In a rare move, Islamist and secular activists in Egypt are joining forces in Cairo's Tahrir Square and other major cities to pressure their military rulers to cede control to an elected civilian government next year. What sparked the protest is a document drafted by the interim government that would give the Egyptian armed forces unchecked power. NPR's Soraya Sarhaddi Nelson joined us from Tahrir Square.

And, Soraya, describe the crowds there where you are.

SORAYA SARHADDI NELSON, BYLINE: You see many people waving Egyptian flags and Muslim Brotherhood flags. The Muslim Brotherhood Islamist movement here actually is the key organizer of today's events. Although, as you mentioned, many other groups are joining them, even secular ones.

MONTAGNE: What specifically are they demanding?

NELSON: Well, the concern is that the military is trying to put itself above the law and retain power in some way, a very significant way, after the civilian elected – or the elected civilian government takes charge next year.

And the way they're doing this, is by having the interim government issue principles which would make the military the "guardian," quote, unquote, of this new constitution that's being drafted. Which means that they can dissolve the civilian committee that's going to be coming up with that document if they don't like the way they're progressing.

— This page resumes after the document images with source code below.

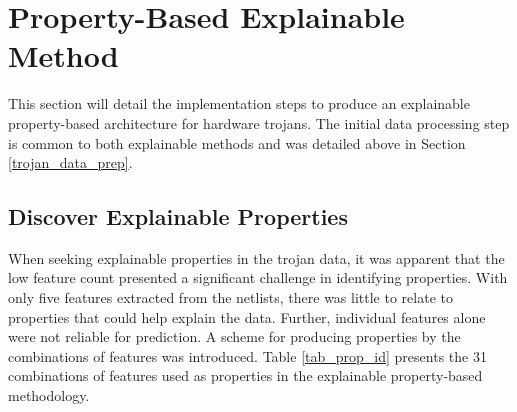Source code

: 

\section{Property-Based Explainable Method} \label{prop_explainable_arch}

This section will detail the implementation steps to produce an explainable
property-based architecture for hardware trojans.  The initial data processing
step is common to both explainable methods and was detailed above in Section
\ref{trojan_data_prep}.

\subsection{Discover Explainable Properties}

When seeking explainable properties  in the trojan data, it was apparent that
the low feature count presented a significant challenge in identifying
properties. With only five features extracted from the netlists, there was
little to relate to properties that could help explain the data. Further,
individual features alone were not reliable for prediction.  A scheme for
producing properties by the combinations of features was introduced. Table
\ref{tab_prop_id} presents the 31 combinations of features used as properties
in the explainable property-based methodology.

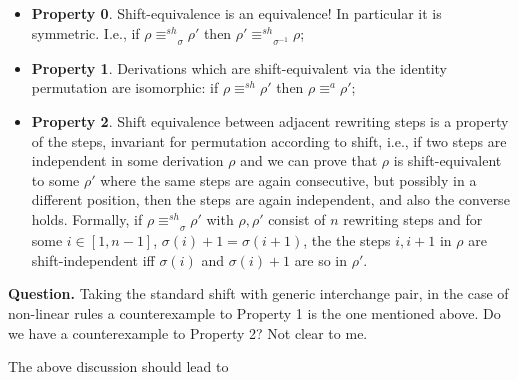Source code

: \documentclass{llncs}
\newcommand{\interval}[2][1]{\ensuremath{[{#1},{#2}]}}
\newcommand{\shifteq}[1][]{\ensuremath{\mathrel{{\equiv}^\mathit{sh}_{#1}}}}
\begin{document}
\begin{itemize}
\item \textbf{Property 0}. Shift-equivalence is an equivalence! In
  particular it is symmetric. I.e., if $\rho \shifteq_\sigma \rho'$
  then $\rho' \shifteq_{\sigma^{-1}} \rho$;

\item \textbf{Property 1}. Derivations which are shift-equivalent via the
  identity permutation are isomorphic: if $\rho \shifteq \rho'$ then
  $\rho \equiv^a \rho'$; 
  
\item \textbf{Property 2}. Shift equivalence between adjacent rewriting steps
  is a property of the steps, invariant for permutation according to
  shift, i.e., if two steps are independent in some derivation $\rho$
  and we can prove that $\rho$ is shift-equivalent to some $\rho'$
  where the same steps are again consecutive, but possibly in a
  different position, then the steps are again independent, and also
  the converse holds. Formally, if $\rho \shifteq_\sigma \rho'$ with
  $\rho, \rho'$ consist of $n$ rewriting steps and for some
  $i \in \interval{n-1}$, $\sigma(i)+1 = \sigma(i+1)$, the the steps
  $i, i+1$ in $\rho$ are shift-independent iff $\sigma(i)$ and
  $\sigma(i)+1$ are so in $\rho'$.
\end{itemize}




\textbf{Question.} Taking the standard shift with generic interchange
pair, in the case of non-linear rules a counterexample to Property 1
is the one mentioned above.  Do we have a counterexample to Property
2? Not clear to me.


The above discussion should lead to
\end{document}

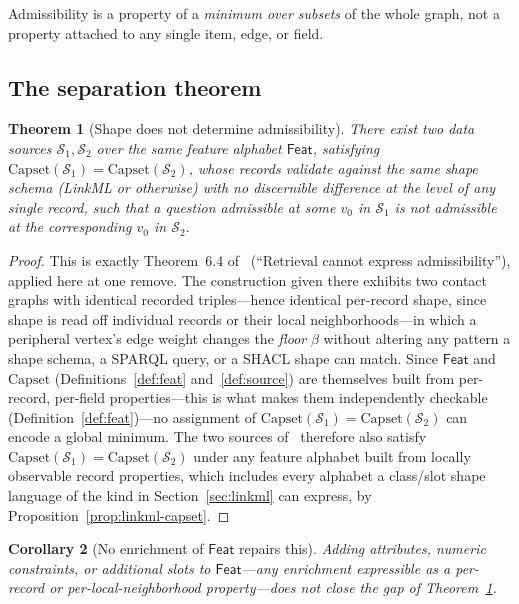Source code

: \documentclass[11pt,a4paper,twocolumn]{article}
\newtheorem{theorem}{Theorem}
\newtheorem{corollary}[theorem]{Corollary}
\theoremstyle{definition}
\theoremstyle{remark}
\newcommand{\Feat}{\mathsf{Feat}}
\newcommand{\Capset}{\mathrm{Capset}}
\newcommand{\Src}{\mathcal{S}}
\begin{document}
Admissibility is a property of a \emph{minimum over subsets} of the whole graph,
not a property attached to any single item, edge, or field.

\subsection{The separation theorem}

\begin{theorem}[Shape does not determine admissibility]
\label{thm:separation}
There exist two data sources $\Src_1,\Src_2$ over the same feature alphabet
$\Feat$, satisfying $\Capset(\Src_1)=\Capset(\Src_2)$, whose records validate
against the same shape schema (LinkML or otherwise) with no discernible
difference at the level of any single record, such that a question admissible
at some $v_0$ in $\Src_1$ is not admissible at the corresponding $v_0$ in
$\Src_2$.
\end{theorem}

\begin{proof}
This is exactly Theorem~6.4 of~\cite{ladder} (``Retrieval cannot express
admissibility''), applied here at one remove. The construction given there
exhibits two contact graphs with identical recorded triples---hence identical
per-record shape, since shape is read off individual records or their local
neighborhoods---in which a peripheral vertex's edge weight changes the
\emph{floor} $\beta$ without altering any pattern a shape schema, a SPARQL query,
or a SHACL shape can match. Since $\Feat$ and $\Capset$ (Definitions~\ref{def:feat}
and~\ref{def:source}) are themselves built from per-record, per-field
properties---this is what makes them independently checkable
(Definition~\ref{def:feat})---no assignment of $\Capset(\Src_1)=\Capset(\Src_2)$
can encode a global minimum. The two sources of~\cite{ladder} therefore also
satisfy $\Capset(\Src_1)=\Capset(\Src_2)$ under any feature alphabet built from
locally observable record properties, which includes every alphabet a class/slot
shape language of the kind in Section~\ref{sec:linkml} can express, by
Proposition~\ref{prop:linkml-capset}.
\end{proof}

\begin{corollary}[No enrichment of $\Feat$ repairs this]
\label{cor:no-enrichment}
Adding attributes, numeric constraints, or additional slots to $\Feat$---any
enrichment expressible as a per-record or per-local-neighborhood property---does
not close the gap of Theorem~\ref{thm:separation}.
\end{corollary}
\end{document}
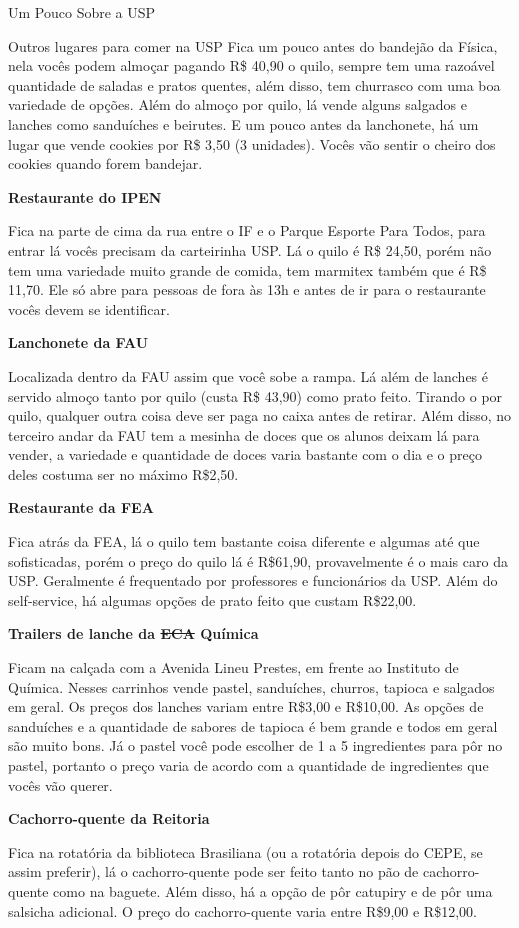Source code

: \begin{secao}{Um Pouco Sobre a USP}
\begin{subsecao}{Outros lugares para comer na USP}
Fica um pouco antes do bandejão da Física, nela vocês podem almoçar pagando R\$
40,90 o quilo, sempre tem uma razoável quantidade de saladas e pratos
quentes, além disso, tem churrasco com uma boa variedade de opções.
Além do almoço por quilo, lá vende alguns salgados e lanches como sanduíches e
beirutes. E um pouco antes da lanchonete, há um lugar que vende cookies por R\$
3,50 (3 unidades). Vocês vão sentir o cheiro dos cookies quando forem bandejar.

{\bf Restaurante do IPEN}

Fica na parte de cima da rua entre o IF e o Parque Esporte Para Todos, para
entrar lá vocês precisam da carteirinha USP. Lá o quilo é R\$ 24,50, porém não
tem uma variedade muito grande de comida, tem marmitex também que é R\$ 11,70.
Ele só abre para pessoas de fora às 13h e antes de ir para o restaurante vocês
devem se identificar.

{\bf Lanchonete da FAU}

Localizada dentro da FAU assim que você sobe a rampa. Lá além de lanches é
servido almoço tanto por quilo (custa R\$ 43,90) como prato feito. Tirando o por
quilo, qualquer outra coisa deve ser paga no caixa antes de retirar. Além
disso, no terceiro andar da FAU tem a mesinha de doces que os alunos deixam lá
para vender, a variedade e quantidade de doces varia bastante com o dia e o
preço deles costuma ser no máximo R\$2,50.

{\bf Restaurante da FEA}

Fica atrás da FEA, lá o quilo tem bastante coisa diferente e algumas até que
sofisticadas, porém o preço do quilo lá é R\$61,90, provavelmente é o mais caro
da USP. Geralmente é frequentado por professores e funcionários da USP. Além do
self-service, há algumas opções de prato feito que custam R\$22,00.
\pagebreak

{\bf Trailers de lanche da \sout{ECA} Química}

Ficam na calçada com a Avenida Lineu Prestes, em frente ao Instituto de
Química. Nesses carrinhos vende pastel, sanduíches, churros, tapioca e salgados
em geral. Os preços dos lanches variam entre R\$3,00 e R\$10,00. As opções de
sanduíches e a quantidade de sabores de tapioca é bem grande e todos em geral
são muito bons. Já o pastel você pode escolher de 1 a 5 ingredientes para pôr
no pastel, portanto o preço varia de acordo com a quantidade de ingredientes que
vocês vão querer.

{\bf Cachorro-quente da Reitoria}

Fica na rotatória da biblioteca Brasiliana (ou a rotatória depois do CEPE, se assim preferir),
lá o cachorro-quente pode ser feito tanto no pão de cachorro-quente como na baguete. Além disso,
há a opção de pôr catupiry e de pôr uma salsicha adicional. O preço do cachorro-quente varia
entre R\$9,00 e R\$12,00.


\end{subsecao}
\end{secao}
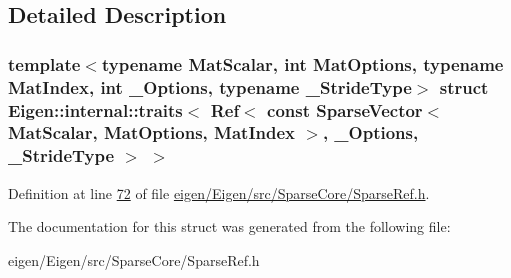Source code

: \subsection{Detailed Description}
\subsubsection*{template$<$typename Mat\+Scalar, int Mat\+Options, typename Mat\+Index, int \+\_\+\+Options, typename \+\_\+\+Stride\+Type$>$\newline
struct Eigen\+::internal\+::traits$<$ Ref$<$ const Sparse\+Vector$<$ Mat\+Scalar, Mat\+Options, Mat\+Index $>$, \+\_\+\+Options, \+\_\+\+Stride\+Type $>$ $>$}



Definition at line \hyperlink{eigen_2_eigen_2src_2_sparse_core_2_sparse_ref_8h_source_l00072}{72} of file \hyperlink{eigen_2_eigen_2src_2_sparse_core_2_sparse_ref_8h_source}{eigen/\+Eigen/src/\+Sparse\+Core/\+Sparse\+Ref.\+h}.



The documentation for this struct was generated from the following file\+:\begin{DoxyCompactItemize}
\item 
eigen/\+Eigen/src/\+Sparse\+Core/\+Sparse\+Ref.\+h\end{DoxyCompactItemize}
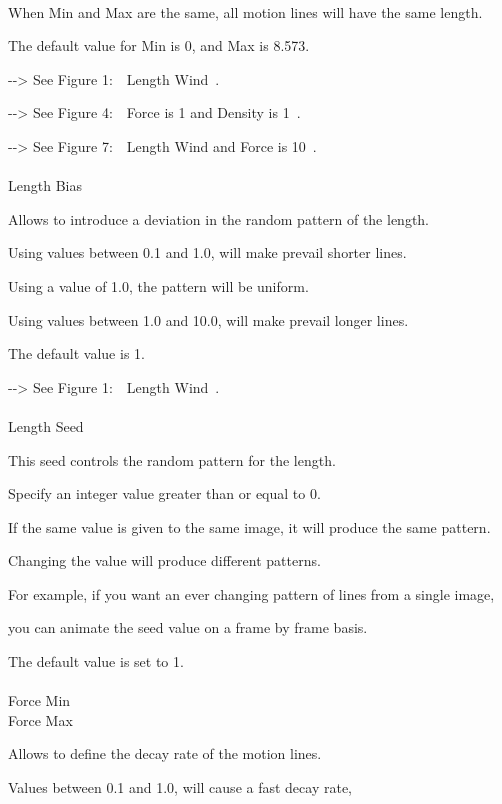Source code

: \documentclass[a4paper,12pt]{article}
\begin{document}
\newpage

\thispagestyle{empty}

\ \vspace{-0.2em}
\par
When Min and Max are the same, all motion lines will have the same length.\par
The default value for Min is 0, and Max is 8.573.\par
-{-}> See \textquotedbl Figure 1:\ \ Length Wind\textquotedbl \ .\par
-{-}> See \textquotedbl Figure 4:\ \ Force is 1 and Density is 1\textquotedbl \ .\par
-{-}> See \textquotedbl Figure 7:\ \ Length Wind and Force is 10\textquotedbl \ .\\
\\
Length Bias\par
Allows to introduce a deviation in the random pattern of the length.\par
Using values between 0.1 and 1.0, will make prevail shorter lines.\par
Using a value of 1.0, the pattern will be uniform.\par
Using values between 1.0 and 10.0, will make prevail longer lines.\par
The default value is 1.\par
-{-}> See \textquotedbl Figure 1:\ \ Length Wind\textquotedbl \ .\\
\\
Length Seed\par
This seed controls the random pattern for the length.\par
Specify an integer value greater than or equal to 0.\par
If the same value is given to the same image, it will produce the same pattern.\par
Changing the value will produce different patterns.\par
For example, if you want an ever changing pattern of lines from a single image,\par
you can animate the seed value on a frame by frame basis.\par
The default value is set to 1.\\
\\
Force Min\\
Force Max\par
Allows to define the decay rate of the motion lines.\par
Values between 0.1 and 1.0, will cause a fast decay rate,\par
\end{document}
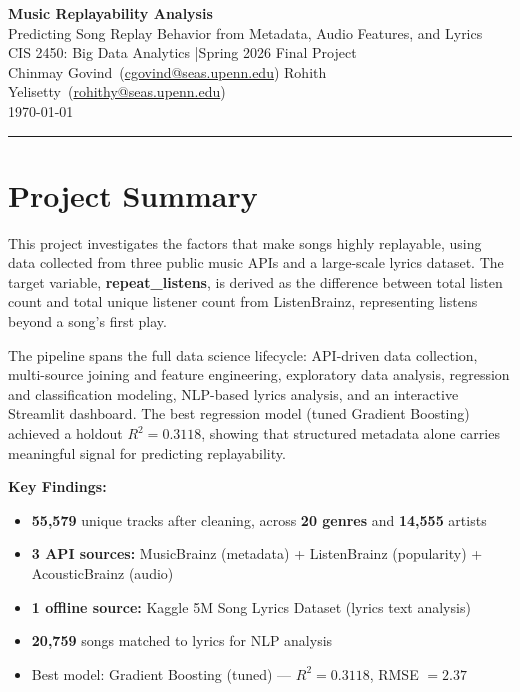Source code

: \documentclass[11pt, letterpaper]{article}
\begin{document}
\begin{center}
    {\LARGE\bfseries\color{accent} Music Replayability Analysis}\\[0.5em]
    {\large Predicting Song Replay Behavior from Metadata, Audio Features, and Lyrics}\\[1em]
    {\normalsize CIS 2450: Big Data Analytics \quad|\quad Spring 2026 Final Project}\\[0.3em]
    {\normalsize Chinmay Govind\ (\href{mailto:cgovind@seas.upenn.edu}{cgovind@seas.upenn.edu}) \quad\textbullet\quad Rohith Yelisetty\ (\href{mailto:rohithy@seas.upenn.edu}{rohithy@seas.upenn.edu})}\\[0.5em]
    {\small \color{mutedgray}\today}
\end{center}

\vspace{0.5em}
\color{accent}\rule{\linewidth}{1pt}\color{black}
\vspace{1em}

\section{Project Summary}

This project investigates the factors that make songs highly replayable, using
data collected from three public music APIs and a large-scale lyrics dataset.
The target variable, \textbf{repeat\_listens}, is derived as the difference between
total listen count and total unique listener count from ListenBrainz,
representing listens beyond a song's first play.

The pipeline spans the full data science lifecycle: API-driven data collection,
multi-source joining and feature engineering, exploratory data analysis,
regression and classification modeling, NLP-based lyrics analysis, and an
interactive Streamlit dashboard. The best regression model (tuned Gradient
Boosting) achieved a holdout $R^2 = 0.3118$, showing that structured metadata
alone carries meaningful signal for predicting replayability.

\begin{infobox}
\textbf{Key Findings:}
\begin{itemize}[noitemsep, topsep=2pt]
    \item \textbf{55,579} unique tracks after cleaning, across \textbf{20 genres} and \textbf{14,555} artists
    \item \textbf{3 API sources:} MusicBrainz (metadata) + ListenBrainz (popularity) + AcousticBrainz (audio)
    \item \textbf{1 offline source:} Kaggle 5M Song Lyrics Dataset (lyrics text analysis)
    \item \textbf{20,759} songs matched to lyrics for NLP analysis
    \item Best model: Gradient Boosting (tuned) — $R^2 = 0.3118$, RMSE $= 2.37$
\end{itemize}
\end{infobox}
\end{document}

And it also places itself - the military's placing itself, or wants to place itself, outside of civilian oversight, so that the budget and any key policy decisions regarding the armed forces would remain with the armed forces.

MONTAGNE: OK. So Egypt is now being ruled by the military. It's got an interim government, but it's been appointed by the military. What are they saying about this protest?

NELSON: Well, they've been very silent. There've been no announcements or warnings to tell people not to be here in the square. And you have to remember, this is a protest that's actually against the military. This is something the military rulers do not tolerate well here. But they have said nothing so far.

The only statement that's come out was by the former intelligence chief, who was also the vice president, Omar Suleiman, who yesterday on his Facebook page condemned this and said that the method to solving these issues or coming to an agreement is through negotiations and not protests and threats.

MONTAGNE: But the protests are being allowed?

NELSON: At the moment, yes. It is important to note that security forces are blocking off streets. They're very well aware of what's going on. We did see a helicopter flying overhead earlier, a military helicopter. So they're obviously keeping a close eye on what's happening here.

MONTAGNE: And for the protestors, if they don't get what they want, what's next? What are they planning?

NELSON: Well, the Brotherhood has said that they don't plan to spend the night here, which is something that has, in the past, caused the military to come out and react. However, having said that, this is going to be the first of what will probably be many protests and increasing public pressure on the military to cede the civilian government control.

MONTAGNE: I hear some protestors there behind you.

NPR's Soraya Sarhaddi Nelson in Cairo's Tahrir Square.

Thanks very much.

NELSON: You're welcome, Renee. Thanks.